- [Exercise]
What lines in the data below mention the string "align"? Copy them out.

Dataset entries
• • • • • • •

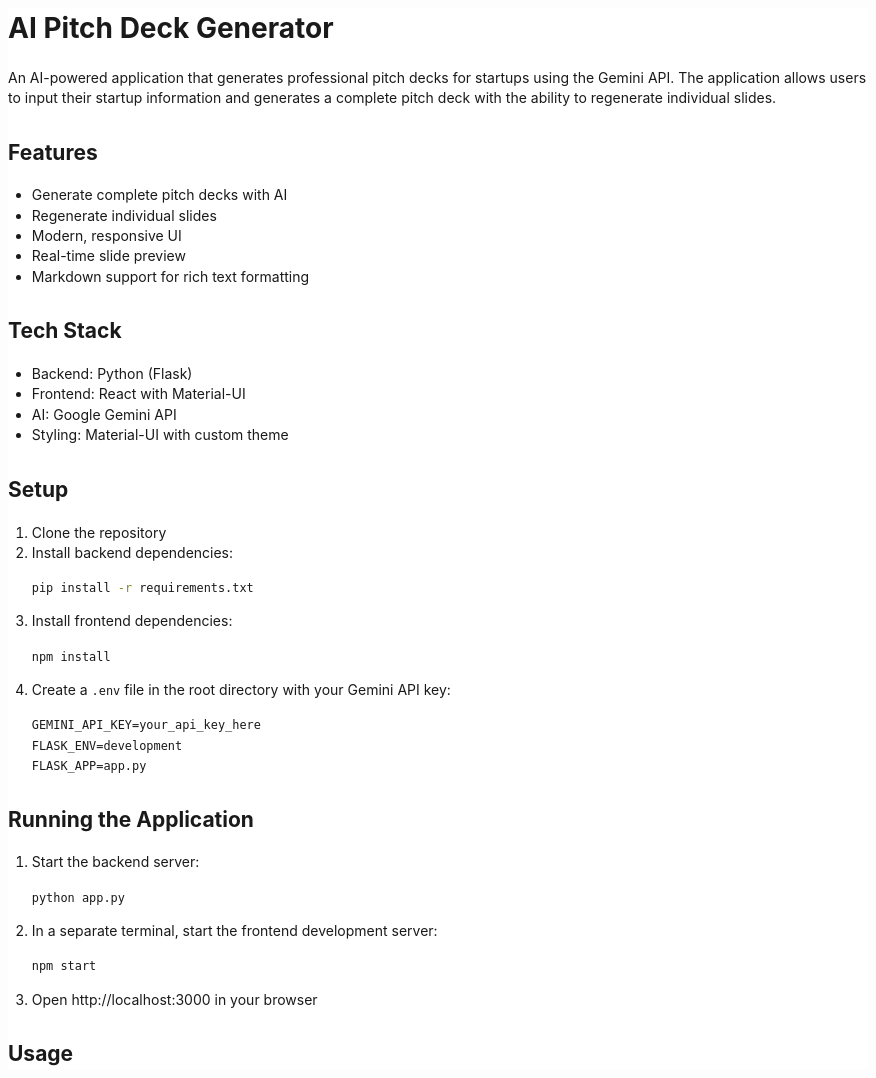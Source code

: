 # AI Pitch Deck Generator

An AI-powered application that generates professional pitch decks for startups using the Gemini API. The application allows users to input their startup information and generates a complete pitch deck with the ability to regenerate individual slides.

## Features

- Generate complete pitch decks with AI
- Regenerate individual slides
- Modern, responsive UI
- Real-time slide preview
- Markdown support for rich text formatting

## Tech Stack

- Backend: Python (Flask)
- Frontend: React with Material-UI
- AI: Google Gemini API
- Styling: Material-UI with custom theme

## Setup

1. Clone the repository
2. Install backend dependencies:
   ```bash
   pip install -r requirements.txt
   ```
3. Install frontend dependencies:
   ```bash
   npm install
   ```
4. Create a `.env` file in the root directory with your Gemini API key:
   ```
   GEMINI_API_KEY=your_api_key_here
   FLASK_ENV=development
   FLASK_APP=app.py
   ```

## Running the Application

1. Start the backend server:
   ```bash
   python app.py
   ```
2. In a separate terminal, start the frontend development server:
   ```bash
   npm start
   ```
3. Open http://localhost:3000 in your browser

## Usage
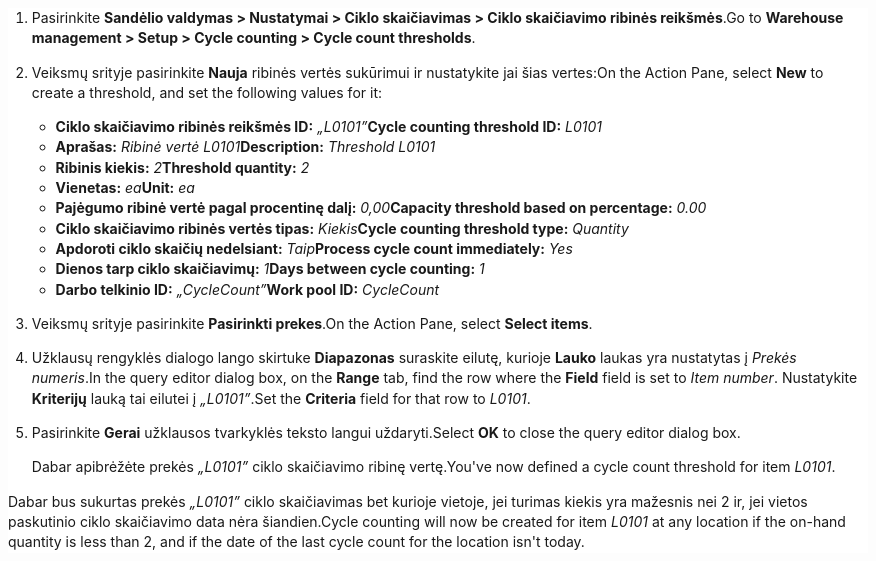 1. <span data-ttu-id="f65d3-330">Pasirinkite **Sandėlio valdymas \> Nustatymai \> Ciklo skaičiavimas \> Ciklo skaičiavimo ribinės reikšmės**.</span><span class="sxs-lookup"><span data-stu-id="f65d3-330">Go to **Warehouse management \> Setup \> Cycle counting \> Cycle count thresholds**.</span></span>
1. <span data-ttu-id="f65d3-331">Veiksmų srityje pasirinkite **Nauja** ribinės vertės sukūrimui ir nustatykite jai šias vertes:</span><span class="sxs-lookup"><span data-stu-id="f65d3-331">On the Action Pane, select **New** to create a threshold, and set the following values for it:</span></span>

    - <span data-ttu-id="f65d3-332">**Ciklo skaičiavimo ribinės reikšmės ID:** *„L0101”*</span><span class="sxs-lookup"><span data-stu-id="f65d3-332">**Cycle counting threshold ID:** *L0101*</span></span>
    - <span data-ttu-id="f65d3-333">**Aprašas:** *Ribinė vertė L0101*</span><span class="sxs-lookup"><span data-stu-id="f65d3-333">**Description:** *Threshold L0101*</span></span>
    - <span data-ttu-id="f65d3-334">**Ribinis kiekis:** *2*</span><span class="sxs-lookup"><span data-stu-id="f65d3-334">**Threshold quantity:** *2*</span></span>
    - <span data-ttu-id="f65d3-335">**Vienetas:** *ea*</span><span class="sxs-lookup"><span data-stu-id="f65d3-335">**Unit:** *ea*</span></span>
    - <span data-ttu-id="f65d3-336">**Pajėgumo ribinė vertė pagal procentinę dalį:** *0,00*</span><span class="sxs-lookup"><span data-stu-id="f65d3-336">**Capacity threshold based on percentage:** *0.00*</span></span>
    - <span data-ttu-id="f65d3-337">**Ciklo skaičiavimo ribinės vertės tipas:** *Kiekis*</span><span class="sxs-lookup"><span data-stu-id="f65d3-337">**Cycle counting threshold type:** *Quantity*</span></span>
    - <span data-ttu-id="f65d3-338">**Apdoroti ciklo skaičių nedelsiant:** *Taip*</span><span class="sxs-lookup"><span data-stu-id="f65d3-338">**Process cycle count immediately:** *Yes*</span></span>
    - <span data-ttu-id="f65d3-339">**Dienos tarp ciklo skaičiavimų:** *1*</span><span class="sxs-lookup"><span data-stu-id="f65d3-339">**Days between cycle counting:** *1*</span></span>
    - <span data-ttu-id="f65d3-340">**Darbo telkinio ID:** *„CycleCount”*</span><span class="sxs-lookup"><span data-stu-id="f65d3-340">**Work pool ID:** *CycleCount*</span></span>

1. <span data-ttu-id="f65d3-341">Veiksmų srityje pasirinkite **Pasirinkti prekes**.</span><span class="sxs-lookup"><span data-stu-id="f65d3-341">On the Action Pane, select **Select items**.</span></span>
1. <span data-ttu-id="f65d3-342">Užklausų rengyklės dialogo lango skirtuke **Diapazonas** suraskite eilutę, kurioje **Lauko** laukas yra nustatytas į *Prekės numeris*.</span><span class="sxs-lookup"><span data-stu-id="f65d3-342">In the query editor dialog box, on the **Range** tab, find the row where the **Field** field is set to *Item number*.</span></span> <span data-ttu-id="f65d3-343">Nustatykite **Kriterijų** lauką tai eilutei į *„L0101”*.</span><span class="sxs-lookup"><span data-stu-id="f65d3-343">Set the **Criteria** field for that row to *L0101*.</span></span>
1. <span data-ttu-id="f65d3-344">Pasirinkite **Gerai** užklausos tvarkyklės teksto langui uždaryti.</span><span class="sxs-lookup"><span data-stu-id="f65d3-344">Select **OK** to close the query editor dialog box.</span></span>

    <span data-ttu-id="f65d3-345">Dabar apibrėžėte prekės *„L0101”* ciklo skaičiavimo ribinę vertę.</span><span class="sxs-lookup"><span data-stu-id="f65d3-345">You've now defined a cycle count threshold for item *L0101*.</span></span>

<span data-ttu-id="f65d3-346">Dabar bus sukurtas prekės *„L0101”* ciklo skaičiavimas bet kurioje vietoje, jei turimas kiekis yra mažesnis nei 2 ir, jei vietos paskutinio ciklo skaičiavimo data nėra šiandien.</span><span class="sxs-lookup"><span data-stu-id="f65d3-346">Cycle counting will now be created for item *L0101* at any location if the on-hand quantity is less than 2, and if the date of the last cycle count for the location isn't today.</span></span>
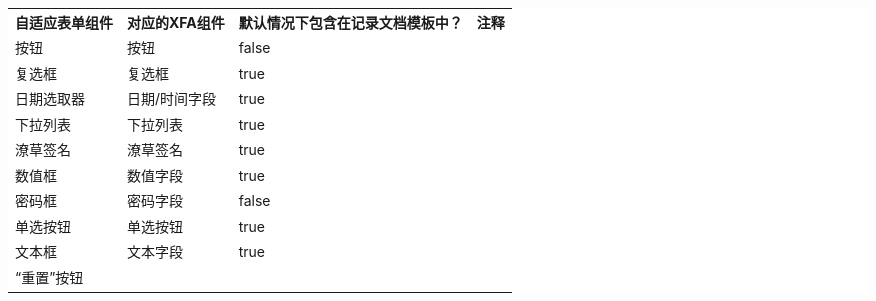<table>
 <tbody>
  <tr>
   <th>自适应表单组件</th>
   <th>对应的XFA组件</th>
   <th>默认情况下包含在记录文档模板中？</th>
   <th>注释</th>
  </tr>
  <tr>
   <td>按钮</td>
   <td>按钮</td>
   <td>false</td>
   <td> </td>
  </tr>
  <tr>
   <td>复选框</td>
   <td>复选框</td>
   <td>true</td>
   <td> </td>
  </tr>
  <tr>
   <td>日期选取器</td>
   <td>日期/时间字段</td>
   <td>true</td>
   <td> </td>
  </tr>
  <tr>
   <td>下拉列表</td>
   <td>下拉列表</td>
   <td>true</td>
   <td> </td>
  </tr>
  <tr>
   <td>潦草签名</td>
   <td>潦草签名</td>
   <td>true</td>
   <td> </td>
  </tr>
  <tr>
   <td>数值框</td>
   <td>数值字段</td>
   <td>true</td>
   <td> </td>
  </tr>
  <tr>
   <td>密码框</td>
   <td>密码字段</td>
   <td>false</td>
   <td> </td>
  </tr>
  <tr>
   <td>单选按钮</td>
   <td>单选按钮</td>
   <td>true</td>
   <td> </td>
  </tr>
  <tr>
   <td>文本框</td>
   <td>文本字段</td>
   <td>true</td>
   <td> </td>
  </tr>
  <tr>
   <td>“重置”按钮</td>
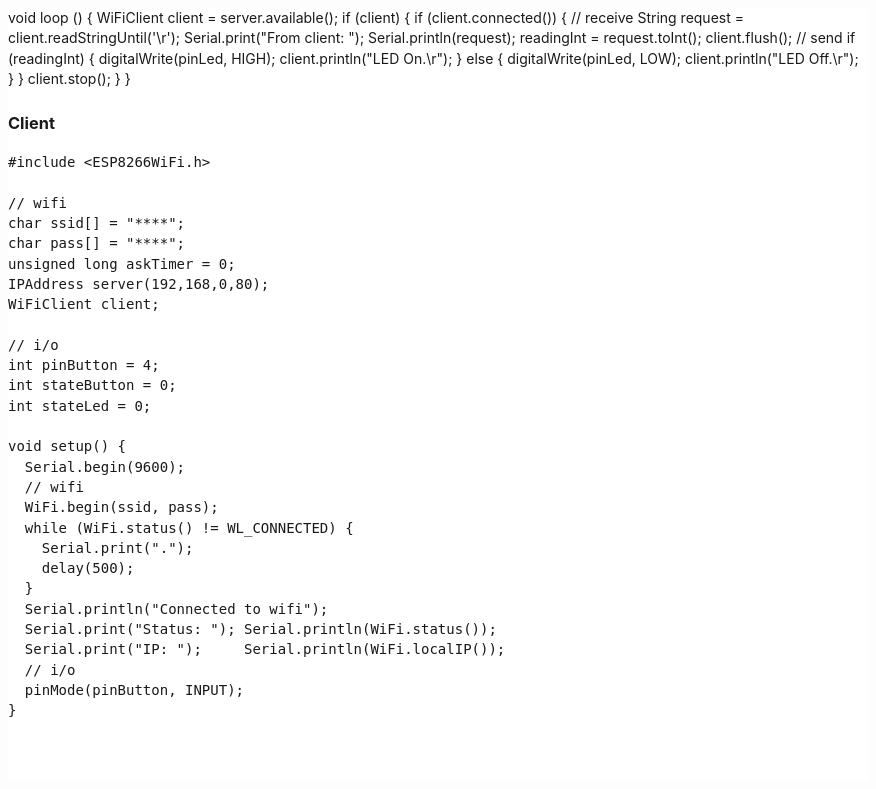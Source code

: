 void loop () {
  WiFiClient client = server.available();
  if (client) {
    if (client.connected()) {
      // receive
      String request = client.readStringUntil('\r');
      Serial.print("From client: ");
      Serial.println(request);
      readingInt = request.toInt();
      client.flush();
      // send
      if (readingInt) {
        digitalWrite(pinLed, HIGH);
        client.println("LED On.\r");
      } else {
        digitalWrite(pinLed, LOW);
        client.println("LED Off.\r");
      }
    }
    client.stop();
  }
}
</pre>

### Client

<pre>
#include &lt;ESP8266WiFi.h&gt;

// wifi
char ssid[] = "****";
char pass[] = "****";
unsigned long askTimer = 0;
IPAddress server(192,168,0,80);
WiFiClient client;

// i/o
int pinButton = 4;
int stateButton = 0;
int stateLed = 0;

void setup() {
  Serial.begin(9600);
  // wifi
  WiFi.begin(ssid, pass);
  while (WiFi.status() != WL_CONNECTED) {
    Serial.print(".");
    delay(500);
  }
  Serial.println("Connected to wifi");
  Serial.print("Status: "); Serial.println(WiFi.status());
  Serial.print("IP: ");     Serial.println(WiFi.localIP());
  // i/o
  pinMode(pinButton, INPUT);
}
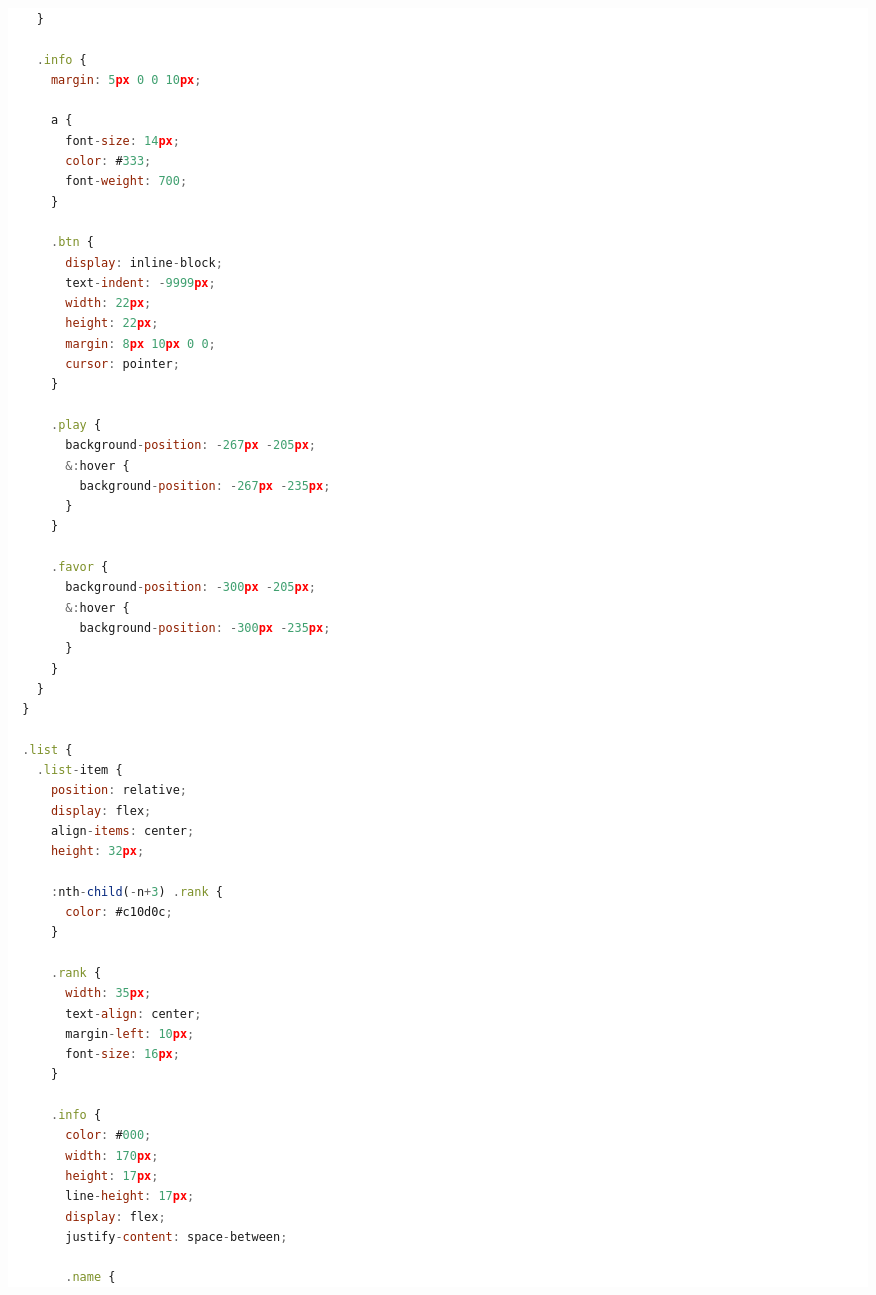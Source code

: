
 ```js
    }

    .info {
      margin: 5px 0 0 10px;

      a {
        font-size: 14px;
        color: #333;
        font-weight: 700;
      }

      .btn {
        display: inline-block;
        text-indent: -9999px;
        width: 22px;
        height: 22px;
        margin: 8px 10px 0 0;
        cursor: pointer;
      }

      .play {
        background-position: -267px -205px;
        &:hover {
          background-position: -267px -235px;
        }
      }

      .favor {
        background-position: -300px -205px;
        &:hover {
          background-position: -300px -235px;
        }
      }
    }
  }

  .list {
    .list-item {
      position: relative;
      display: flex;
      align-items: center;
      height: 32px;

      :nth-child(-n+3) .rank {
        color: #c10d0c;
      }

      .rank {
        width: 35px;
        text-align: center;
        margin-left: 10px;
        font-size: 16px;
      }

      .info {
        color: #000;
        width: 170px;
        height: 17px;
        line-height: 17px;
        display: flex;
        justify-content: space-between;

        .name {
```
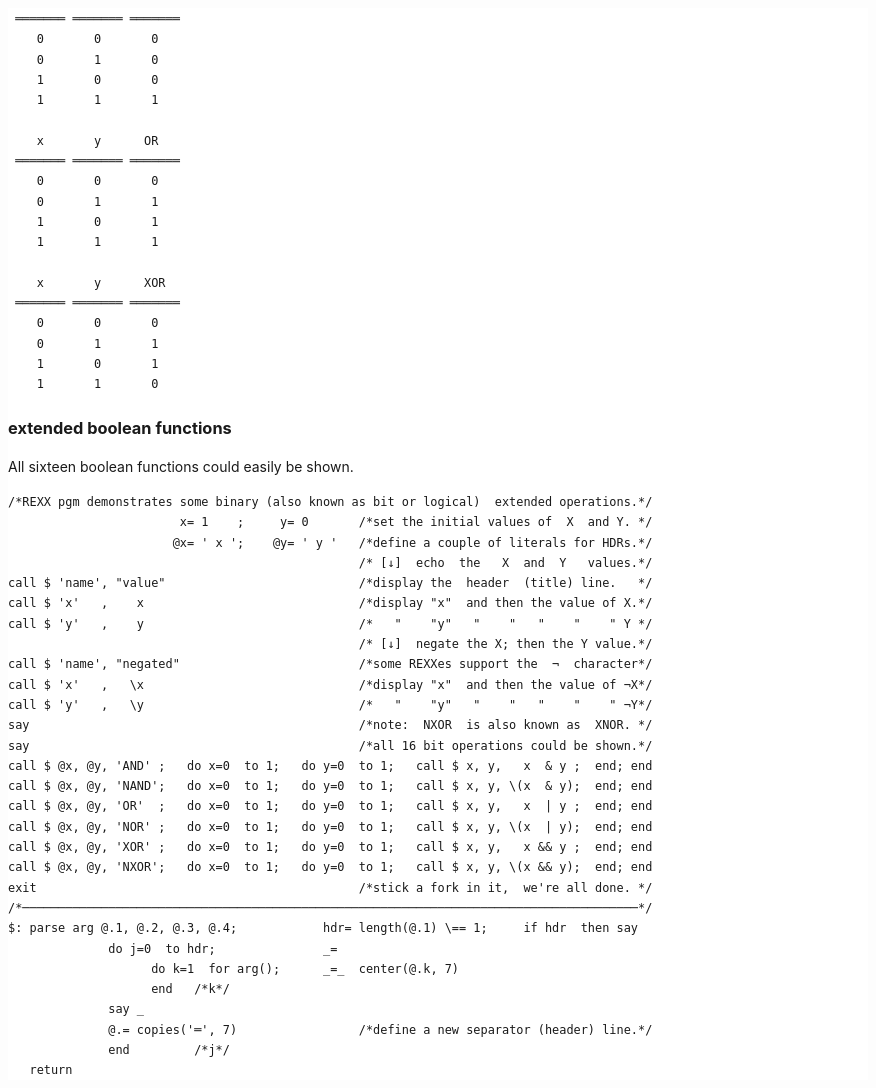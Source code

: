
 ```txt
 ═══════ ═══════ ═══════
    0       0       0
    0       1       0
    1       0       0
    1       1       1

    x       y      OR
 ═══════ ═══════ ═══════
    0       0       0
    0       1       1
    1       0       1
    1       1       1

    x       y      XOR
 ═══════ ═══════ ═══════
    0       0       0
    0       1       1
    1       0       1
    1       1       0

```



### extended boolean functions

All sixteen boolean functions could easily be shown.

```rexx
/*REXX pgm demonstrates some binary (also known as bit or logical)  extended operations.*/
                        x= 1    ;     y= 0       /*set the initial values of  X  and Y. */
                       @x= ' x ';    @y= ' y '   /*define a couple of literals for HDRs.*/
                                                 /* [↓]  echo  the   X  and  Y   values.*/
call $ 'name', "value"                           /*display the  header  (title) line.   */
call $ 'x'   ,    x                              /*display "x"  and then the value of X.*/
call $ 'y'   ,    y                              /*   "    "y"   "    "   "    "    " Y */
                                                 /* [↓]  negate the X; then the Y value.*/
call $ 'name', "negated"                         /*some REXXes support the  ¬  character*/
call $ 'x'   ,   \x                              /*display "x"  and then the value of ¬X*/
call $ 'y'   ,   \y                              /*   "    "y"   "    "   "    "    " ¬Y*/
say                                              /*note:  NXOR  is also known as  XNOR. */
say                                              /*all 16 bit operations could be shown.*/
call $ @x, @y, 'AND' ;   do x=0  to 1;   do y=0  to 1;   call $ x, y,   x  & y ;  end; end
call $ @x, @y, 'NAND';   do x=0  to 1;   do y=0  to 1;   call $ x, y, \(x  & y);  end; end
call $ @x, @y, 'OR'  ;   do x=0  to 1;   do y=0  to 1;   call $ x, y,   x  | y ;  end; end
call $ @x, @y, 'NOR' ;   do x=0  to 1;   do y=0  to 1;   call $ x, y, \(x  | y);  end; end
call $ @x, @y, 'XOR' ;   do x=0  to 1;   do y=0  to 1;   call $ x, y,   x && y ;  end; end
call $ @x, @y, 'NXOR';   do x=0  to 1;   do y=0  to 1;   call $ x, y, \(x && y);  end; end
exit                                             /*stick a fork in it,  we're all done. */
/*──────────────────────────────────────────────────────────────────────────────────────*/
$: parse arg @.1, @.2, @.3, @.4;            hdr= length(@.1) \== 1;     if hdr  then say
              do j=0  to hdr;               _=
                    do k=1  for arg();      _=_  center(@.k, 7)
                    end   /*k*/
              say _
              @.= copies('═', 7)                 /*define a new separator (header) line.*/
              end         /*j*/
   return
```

• • • • • • •

- [Response box]
      align-items: center;
        text-align: center;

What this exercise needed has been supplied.